By Ana Martinez-Ortiz
Violence is a public health issue, even if it hasn’t always been viewed that way. For the past five years, Reggie Moore, director of the Office of Violence Prevention, has been working to make sure that the City of Milwaukee treats it as such.
Earlier this week, Moore announced he would be leaving the position at the end of the month to accept a new job at the Medical College of Wisconsin. According to the Journal Sentinel, he will be working as the director of violence prevention policy and engagement through the Comprehensive Injury Center.
Moore along with Mayor Tom Barrett and Health Commissioner Kirsten Johnson held a virtual press conference to discuss Moore’s departure and the city’s next steps on Monday, April 12.

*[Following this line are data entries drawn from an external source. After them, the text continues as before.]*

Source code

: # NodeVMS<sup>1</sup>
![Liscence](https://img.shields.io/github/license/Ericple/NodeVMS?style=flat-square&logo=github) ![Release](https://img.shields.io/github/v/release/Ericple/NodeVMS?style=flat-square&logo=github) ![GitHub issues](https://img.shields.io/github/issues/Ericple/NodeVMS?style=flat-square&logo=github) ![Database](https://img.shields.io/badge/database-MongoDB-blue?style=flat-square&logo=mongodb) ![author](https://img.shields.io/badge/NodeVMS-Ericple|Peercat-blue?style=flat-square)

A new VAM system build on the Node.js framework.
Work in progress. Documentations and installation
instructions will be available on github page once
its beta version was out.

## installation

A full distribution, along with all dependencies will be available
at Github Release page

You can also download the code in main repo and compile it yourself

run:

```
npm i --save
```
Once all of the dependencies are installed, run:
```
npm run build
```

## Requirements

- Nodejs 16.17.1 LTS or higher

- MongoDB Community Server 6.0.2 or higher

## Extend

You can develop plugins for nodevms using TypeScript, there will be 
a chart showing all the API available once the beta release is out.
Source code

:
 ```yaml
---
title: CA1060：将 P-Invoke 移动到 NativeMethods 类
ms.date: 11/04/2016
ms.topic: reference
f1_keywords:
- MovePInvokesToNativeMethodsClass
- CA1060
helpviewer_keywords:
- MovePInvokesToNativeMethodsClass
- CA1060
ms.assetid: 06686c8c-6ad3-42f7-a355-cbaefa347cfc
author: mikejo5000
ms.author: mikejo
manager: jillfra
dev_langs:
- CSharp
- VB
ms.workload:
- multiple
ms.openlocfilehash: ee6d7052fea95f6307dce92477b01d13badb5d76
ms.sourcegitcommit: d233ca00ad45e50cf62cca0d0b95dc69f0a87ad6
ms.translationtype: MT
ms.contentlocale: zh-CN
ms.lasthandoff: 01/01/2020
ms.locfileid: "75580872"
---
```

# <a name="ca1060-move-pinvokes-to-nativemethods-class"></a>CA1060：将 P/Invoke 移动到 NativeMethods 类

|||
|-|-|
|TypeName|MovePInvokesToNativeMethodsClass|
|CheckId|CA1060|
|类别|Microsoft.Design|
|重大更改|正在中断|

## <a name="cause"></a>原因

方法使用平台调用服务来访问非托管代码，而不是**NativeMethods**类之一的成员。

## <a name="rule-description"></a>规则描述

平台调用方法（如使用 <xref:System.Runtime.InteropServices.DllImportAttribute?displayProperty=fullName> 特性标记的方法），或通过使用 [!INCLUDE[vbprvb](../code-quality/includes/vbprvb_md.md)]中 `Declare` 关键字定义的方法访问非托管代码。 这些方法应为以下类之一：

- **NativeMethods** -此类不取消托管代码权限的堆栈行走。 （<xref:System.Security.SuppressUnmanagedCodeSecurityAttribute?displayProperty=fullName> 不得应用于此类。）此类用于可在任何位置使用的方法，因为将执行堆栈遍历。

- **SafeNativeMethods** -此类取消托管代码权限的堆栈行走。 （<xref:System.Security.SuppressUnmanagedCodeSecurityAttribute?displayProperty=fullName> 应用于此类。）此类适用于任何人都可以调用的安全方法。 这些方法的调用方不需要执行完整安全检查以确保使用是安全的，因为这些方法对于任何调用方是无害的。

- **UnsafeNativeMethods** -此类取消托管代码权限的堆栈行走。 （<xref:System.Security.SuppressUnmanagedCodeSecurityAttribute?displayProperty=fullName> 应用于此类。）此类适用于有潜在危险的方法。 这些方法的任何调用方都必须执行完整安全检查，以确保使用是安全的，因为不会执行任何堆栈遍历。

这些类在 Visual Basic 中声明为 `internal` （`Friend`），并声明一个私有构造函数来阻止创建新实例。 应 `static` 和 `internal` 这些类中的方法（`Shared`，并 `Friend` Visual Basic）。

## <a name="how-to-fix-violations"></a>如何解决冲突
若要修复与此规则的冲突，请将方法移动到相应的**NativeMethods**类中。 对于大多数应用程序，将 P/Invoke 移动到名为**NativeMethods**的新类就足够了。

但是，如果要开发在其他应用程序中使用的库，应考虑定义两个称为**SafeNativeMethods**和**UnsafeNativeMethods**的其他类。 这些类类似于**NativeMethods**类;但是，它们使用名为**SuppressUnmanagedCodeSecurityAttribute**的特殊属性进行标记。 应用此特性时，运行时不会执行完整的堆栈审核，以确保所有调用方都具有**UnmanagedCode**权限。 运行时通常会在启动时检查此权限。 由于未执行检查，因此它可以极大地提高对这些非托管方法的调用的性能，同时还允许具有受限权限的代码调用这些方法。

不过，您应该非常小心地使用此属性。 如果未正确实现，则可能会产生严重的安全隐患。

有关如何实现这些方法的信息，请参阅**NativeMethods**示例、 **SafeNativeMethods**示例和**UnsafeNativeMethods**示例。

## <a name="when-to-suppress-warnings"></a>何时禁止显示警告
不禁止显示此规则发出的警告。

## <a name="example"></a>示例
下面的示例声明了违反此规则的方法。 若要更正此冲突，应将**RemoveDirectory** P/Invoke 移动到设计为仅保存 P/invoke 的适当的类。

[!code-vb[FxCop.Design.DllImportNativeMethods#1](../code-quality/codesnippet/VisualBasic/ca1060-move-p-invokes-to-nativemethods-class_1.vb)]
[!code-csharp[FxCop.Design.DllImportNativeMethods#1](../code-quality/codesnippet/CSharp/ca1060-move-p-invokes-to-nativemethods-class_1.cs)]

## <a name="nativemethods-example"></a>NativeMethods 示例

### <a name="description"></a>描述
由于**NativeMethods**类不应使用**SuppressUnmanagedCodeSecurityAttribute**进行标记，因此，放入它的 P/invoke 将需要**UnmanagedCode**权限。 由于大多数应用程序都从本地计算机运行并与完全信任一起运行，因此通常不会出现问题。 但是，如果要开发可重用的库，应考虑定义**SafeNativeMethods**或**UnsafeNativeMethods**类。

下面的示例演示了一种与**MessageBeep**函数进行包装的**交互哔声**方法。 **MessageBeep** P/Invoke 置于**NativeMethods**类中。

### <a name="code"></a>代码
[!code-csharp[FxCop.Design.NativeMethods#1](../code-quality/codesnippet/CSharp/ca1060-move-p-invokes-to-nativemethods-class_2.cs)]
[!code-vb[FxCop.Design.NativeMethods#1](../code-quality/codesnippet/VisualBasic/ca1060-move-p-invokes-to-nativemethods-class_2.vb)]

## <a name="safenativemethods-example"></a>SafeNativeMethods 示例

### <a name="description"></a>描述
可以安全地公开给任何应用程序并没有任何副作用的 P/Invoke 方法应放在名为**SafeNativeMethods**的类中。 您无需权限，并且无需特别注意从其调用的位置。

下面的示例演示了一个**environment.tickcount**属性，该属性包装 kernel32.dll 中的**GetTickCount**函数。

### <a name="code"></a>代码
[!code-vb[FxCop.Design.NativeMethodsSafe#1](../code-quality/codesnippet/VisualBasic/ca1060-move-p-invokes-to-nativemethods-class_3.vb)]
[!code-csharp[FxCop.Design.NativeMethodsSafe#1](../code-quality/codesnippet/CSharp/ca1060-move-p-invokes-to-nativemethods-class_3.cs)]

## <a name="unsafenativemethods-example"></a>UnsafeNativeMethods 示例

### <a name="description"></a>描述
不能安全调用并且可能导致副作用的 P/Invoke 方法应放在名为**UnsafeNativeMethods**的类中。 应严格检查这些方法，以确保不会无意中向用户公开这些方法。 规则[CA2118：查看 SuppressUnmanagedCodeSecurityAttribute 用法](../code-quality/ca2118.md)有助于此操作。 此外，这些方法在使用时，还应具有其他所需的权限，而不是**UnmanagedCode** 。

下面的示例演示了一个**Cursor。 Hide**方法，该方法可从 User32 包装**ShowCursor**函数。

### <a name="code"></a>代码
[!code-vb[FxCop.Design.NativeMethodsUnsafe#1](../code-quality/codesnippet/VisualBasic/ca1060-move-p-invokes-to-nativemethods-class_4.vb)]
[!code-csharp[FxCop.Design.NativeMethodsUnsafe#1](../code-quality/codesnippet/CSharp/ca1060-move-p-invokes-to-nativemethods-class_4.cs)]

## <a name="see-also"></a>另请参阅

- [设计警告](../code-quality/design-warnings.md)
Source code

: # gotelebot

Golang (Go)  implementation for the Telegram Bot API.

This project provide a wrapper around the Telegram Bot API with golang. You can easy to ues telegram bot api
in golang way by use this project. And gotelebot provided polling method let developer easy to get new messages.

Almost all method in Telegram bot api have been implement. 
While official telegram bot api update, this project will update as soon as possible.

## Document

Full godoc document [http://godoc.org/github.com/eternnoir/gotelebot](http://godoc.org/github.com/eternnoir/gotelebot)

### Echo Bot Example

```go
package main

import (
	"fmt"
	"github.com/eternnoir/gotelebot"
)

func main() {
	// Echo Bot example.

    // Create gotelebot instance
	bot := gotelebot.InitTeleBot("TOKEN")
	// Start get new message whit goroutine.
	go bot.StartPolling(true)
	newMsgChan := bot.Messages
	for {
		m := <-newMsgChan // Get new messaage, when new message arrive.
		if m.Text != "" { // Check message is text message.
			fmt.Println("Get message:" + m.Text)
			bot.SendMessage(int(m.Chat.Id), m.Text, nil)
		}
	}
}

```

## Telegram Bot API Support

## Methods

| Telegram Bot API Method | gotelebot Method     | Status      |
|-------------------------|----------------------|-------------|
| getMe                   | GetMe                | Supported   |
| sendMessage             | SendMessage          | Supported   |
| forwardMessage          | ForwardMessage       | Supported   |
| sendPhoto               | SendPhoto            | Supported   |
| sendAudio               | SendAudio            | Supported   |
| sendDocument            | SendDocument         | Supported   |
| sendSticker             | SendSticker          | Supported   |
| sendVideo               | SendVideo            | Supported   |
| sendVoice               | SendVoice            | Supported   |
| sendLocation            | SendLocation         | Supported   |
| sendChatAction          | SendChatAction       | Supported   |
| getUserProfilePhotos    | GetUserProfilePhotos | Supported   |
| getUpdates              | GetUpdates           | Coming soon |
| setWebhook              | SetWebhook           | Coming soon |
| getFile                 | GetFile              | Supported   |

“This definitely has been a journey,” Moore said. “There’s no job description that’s adequate enough to describe the depth of this role. I’m grateful to the city, to the mayor, to the Common Council, the various health commissioners over the years for providing this opportunity and also having the serious commitment to addressing violence as a public health issue.”
Under Moore’s leadership, the Office of Violence Prevention created the Blueprint for Peace document, which can be found on the city’s website at https://city.milwaukee.gov/414Life/Blueprint.
The ‘living’ document is designed to address the underlying factors that contribute to violence according to the website. Leaders, organizations and more are encouraged to use the Blueprint for Peace as a way to unroot both interpersonal and structural violence.
Moore also led the charge on 414Life.
Barrett noted that Moore will be missed, but that he will be continuing his work at the college. The Medical College of Wisconsin is committed to having a healthier community; like Moore, the college’s efforts include reducing violence and reaching people where they are at, Barrett said.
“Without a doubt the work Reggie has been doing throughout his entire career is going to continue, but through a different vantage point,” Barrett said, adding that Moore will continue to serve the people of his community.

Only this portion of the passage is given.